Business Day

Bayer lifts outlook on pesticides unit

- LUDWIG BURGER Frankfurt

GERMANY’s largest drug maker, Bayer, raised its full-year earnings outlook more than expected yesterday as high grain prices fuelled demand at its farming pesticides unit and a lower euro lifted the value of its overseas revenue.

The diversifie­d company, which invented aspirin and synthetic rubber, said it expected a high single-digit percentage gain in adjusted earnings before interest, tax, depreciati­on and amortisati­on (Ebitda), where it had previously seen a slight increase.

The new guidance went beyond the higher outlook that analysts had factored in and the shares were 3.6% ahead against a 0.4% rise in Germany’s blue chip index yesterday morning.

“We expect (analysts’) fullyear earnings estimates to be raised, which should further support positive confidence in the stock,” Claudia Lakatos of Silvia Quandt Research said in a note.

Bayer now expects revenue of €39bn-€40bn this year, compared with a prior outlook of about €37bn, which was based on a euro value of $1.40. The currency has fallen below $1.23.

Second-quarter adjusted Ebitda rose 6.7% to €2.17bn, above the average estimate of €2.08bn in a Reuters poll, in part driven by a strong crop chemicals division, the world’s secondlarg­est maker of pesticides after Syngenta. Prices of crops such as soya, wheat and corn have risen between 30% and 50% in global markets since early June, just before the end of the quarter, mainly driven by supply shortages due to a drought in the US. Higher prices for crops encourage farmers to spend more on pesticides.

Syngenta posted forecast-beating results last week for the first half and was optimistic for the remainder of the year.

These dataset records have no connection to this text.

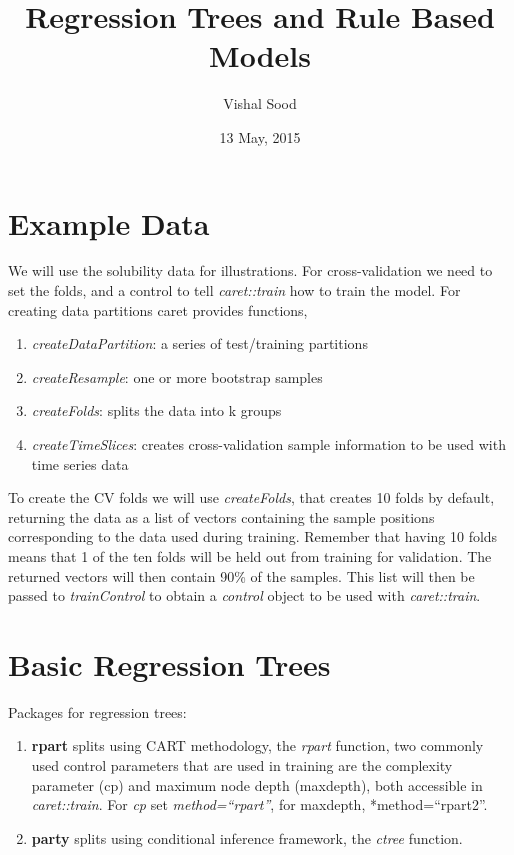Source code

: \documentclass[]{article}
\title{Regression Trees and Rule Based Models}
\author{Vishal Sood}
\date{13 May, 2015}
\begin{document}
\maketitle


\section{Example Data}\label{example-data}

We will use the solubility data for illustrations. For cross-validation
we need to set the folds, and a control to tell \emph{caret::train} how
to train the model. For creating data partitions caret provides
functions,

\begin{enumerate}
\def\labelenumi{\arabic{enumi}.}
\itemsep1pt\parskip0pt
\item
  \emph{createDataPartition}: a series of test/training partitions
\item
  \emph{createResample}: one or more bootstrap samples
\item
  \emph{createFolds}: splits the data into k groups
\item
  \emph{createTimeSlices}: creates cross-validation sample information
  to be used with time series data
\end{enumerate}

To create the CV folds we will use \emph{createFolds}, that creates 10
folds by default, returning the data as a list of vectors containing the
sample positions corresponding to the data used during training.
Remember that having 10 folds means that 1 of the ten folds will be held
out from training for validation. The returned vectors will then contain
90\% of the samples. This list will then be passed to
\emph{trainControl} to obtain a \emph{control} object to be used with
\emph{caret::train}.

\section{Basic Regression Trees}\label{basic-regression-trees}

Packages for regression trees:

\begin{enumerate}
\def\labelenumi{\arabic{enumi}.}
\itemsep1pt\parskip0pt
\item
  \textbf{rpart} splits using CART methodology, the \emph{rpart}
  function, two commonly used control parameters that are used in
  training are the complexity parameter (cp) and maximum node depth
  (maxdepth), both accessible in \emph{caret::train}. For \emph{cp} set
  \emph{method=``rpart''}, for maxdepth, *method=``rpart2''.
\item
  \textbf{party} splits using conditional inference framework, the
  \emph{ctree} function.
\end{enumerate}
\end{document}
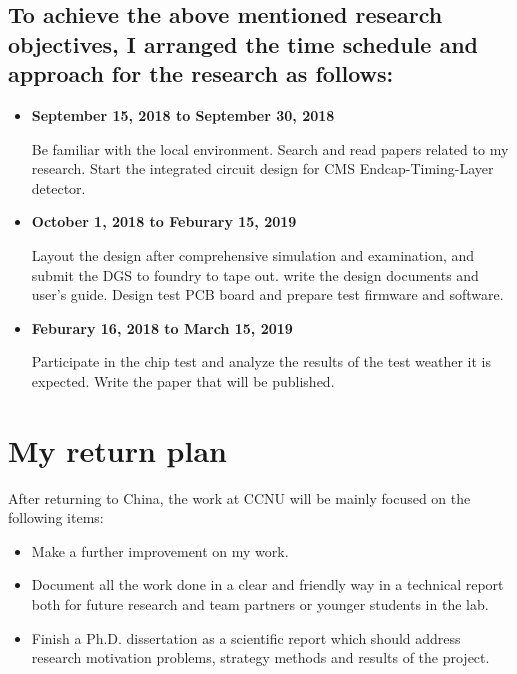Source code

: \documentclass[11pt,a4paper]{article}
\begin{document}
\begin{spacing}{1.2}
\subsection*{To achieve the above mentioned research objectives, I arranged the time schedule and approach for the research as follows:}
\begin{itemize}
    \item \textbf{September 15, 2018 to September 30, 2018}

Be familiar with the local environment. Search and read papers related to my research. Start the integrated circuit design for CMS Endcap-Timing-Layer detector.
    \item \textbf{October 1, 2018 to Feburary 15, 2019}
    
Layout the design after comprehensive simulation and examination, and submit the DGS to foundry to tape out. write the design documents and user's guide. Design test PCB board and prepare test firmware and software.
    \item \textbf{Feburary 16, 2018 to March 15, 2019}

Participate in the chip test and analyze the results of the test weather it is expected. Write the paper that will be published.
\end{itemize}

\section*{My return plan}     %

After returning to China, the work at CCNU will be mainly focused on the following items:
\begin{itemize}
    \item Make a further improvement on my work.
    \item Document all the work done in a clear and friendly way in a technical report both for future research and team partners or younger students in the lab.
    \item Finish a Ph.D. dissertation as a scientific report which should address research motivation problems, strategy methods and results of the project.
\end{itemize}

\vspace{1cm}


\vspace{0.5cm}
\end{spacing}
\end{document}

Bayer’s reported net income, however, dropped by a third to €494m as the company unexpected­ly set aside €500m for litigation­s in connection with its birth control pills.

In April, US health regulators added warnings to the labels on the popular class of birth control pills that includes Bayer’s Yaz and Yasmin, to show they may raise the risk of blood clots.

Bayer said yesterday it has agreed to pay a combined $402.6m to settle almost one third of about 6,000 legal claims that Yasmin caused blood clots.

Bayer’s drugs division, where quarterly underlying core earnings rose 8% on growth in emerging markets, is pinning its hopes on drug launches to lift earnings in the coming years.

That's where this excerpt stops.